Shades of what we're aiming at today, with deficit hawks screaming at Obama to make the same mistake.
2
Denverites always look like this. GRIM.
3
Little did those guys suspect that just socking away the first issue of an amateur-looking kiddie book about a guy in pajamas and a cape that year could have made them millionaires later in life...
4
They look like myself and fellow students being forced to square dance in gym class. "Yeah, I get to touch a girl, but... meh."
5
Back when the poor were slim and could afford decent nutrition.
6
Something about this photo creeps me out.
7
When I want to make myself feel better, I look up momento mori photos.
8
The look on the guy's face makes me think the woman is whispering in her ear: "I'm pregnant with our fifth child... oh, also the bank foreclosed on our farm today."
9
Love love love those photos.
Thanks for the link.
10
@5 - I don't think fake food really existed back then.
11
I used to live in Derby, CT, when my age was measured in months not years. It definitely didn't look like that when I was growing up.
These pictures seem important as this seems like the direction we're going in.
I hope we can learn something to make us just a little bit better...
12
@4

Yeah, exactly. It would be pretty ridiculous if someone snapped a photo of me today eating a bowl of cereal and interpreted my expression and posture as being reflective of the current "internet era" or "technology boom." I'm eating freakin' cheerios. These people are square dancing. Photo journalists: let it go.
13
This is also an example of early Kodachrome film. The first two years of its availability as a camera film were unstable in the ability for it to preserve original colours. They figured out the problem in 1940. The pink hue here adds to the peculiarity of the moment.
14
Actually, Denver Post might have covered this recently, but the NY Times had a story about these archives in 2005.
15
Are they actually square dancing? Unless they are going into a swing, they're closer than most people are dancing squares.
I wonder if they're dancing in a grange that I've danced in. Cool, if they did.
16
Wow, I love looking at photos from that era. Seeing these in color is very cool.
17
Something is weird about these pix...OH...I know whats missing...OBESE PEOPLE.
18
Fact: Rich people dance in circles, poor people dance in squares.

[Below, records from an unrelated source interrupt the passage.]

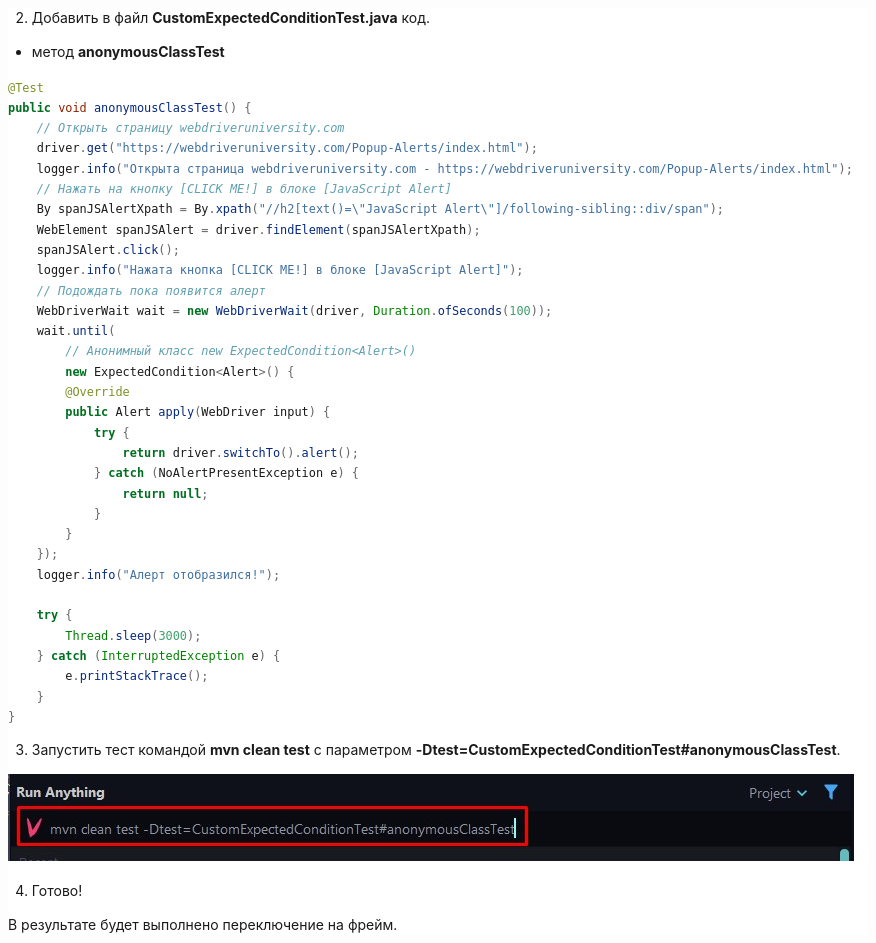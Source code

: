 2. Добавить в файл **CustomExpectedConditionTest.java** код.

* метод **anonymousClassTest**

```java
@Test
public void anonymousClassTest() {
    // Открыть страницу webdriveruniversity.com
    driver.get("https://webdriveruniversity.com/Popup-Alerts/index.html");
    logger.info("Открыта страница webdriveruniversity.com - https://webdriveruniversity.com/Popup-Alerts/index.html");
    // Нажать на кнопку [CLICK ME!] в блоке [JavaScript Alert]
    By spanJSAlertXpath = By.xpath("//h2[text()=\"JavaScript Alert\"]/following-sibling::div/span");
    WebElement spanJSAlert = driver.findElement(spanJSAlertXpath);
    spanJSAlert.click();
    logger.info("Нажата кнопка [CLICK ME!] в блоке [JavaScript Alert]");
    // Подождать пока появится алерт
    WebDriverWait wait = new WebDriverWait(driver, Duration.ofSeconds(100));
    wait.until(
        // Анонимный класс new ExpectedCondition<Alert>()          
        new ExpectedCondition<Alert>() {
        @Override
        public Alert apply(WebDriver input) {
            try {
                return driver.switchTo().alert();
            } catch (NoAlertPresentException e) {
                return null;
            }
        }
    });
    logger.info("Алерт отобразился!");

    try {
        Thread.sleep(3000);
    } catch (InterruptedException e) {
        e.printStackTrace();
    }
}
```

3. Запустить тест командой **mvn clean test** с параметром **-Dtest=CustomExpectedConditionTest#anonymousClassTest**.

![New Maven Project - Запуск теста](./_Files/5.%20New%20Project/51.jpg "New Maven Project - Запуск теста")

4. Готово!

В результате будет выполнено переключение на фрейм.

So what about people who dance in a line (the hustle, the electric slide, the cupid shuffle)? Or a slot (west coast swing, salsa)?
19
@17 - I always find that striking as well when I look at older pictures... How thin everyone is... It is the first thing that pops out to me!

Damn our fake food.
20
Also - don't the two most visible guys look like brothers? Same face. kinda odd almost.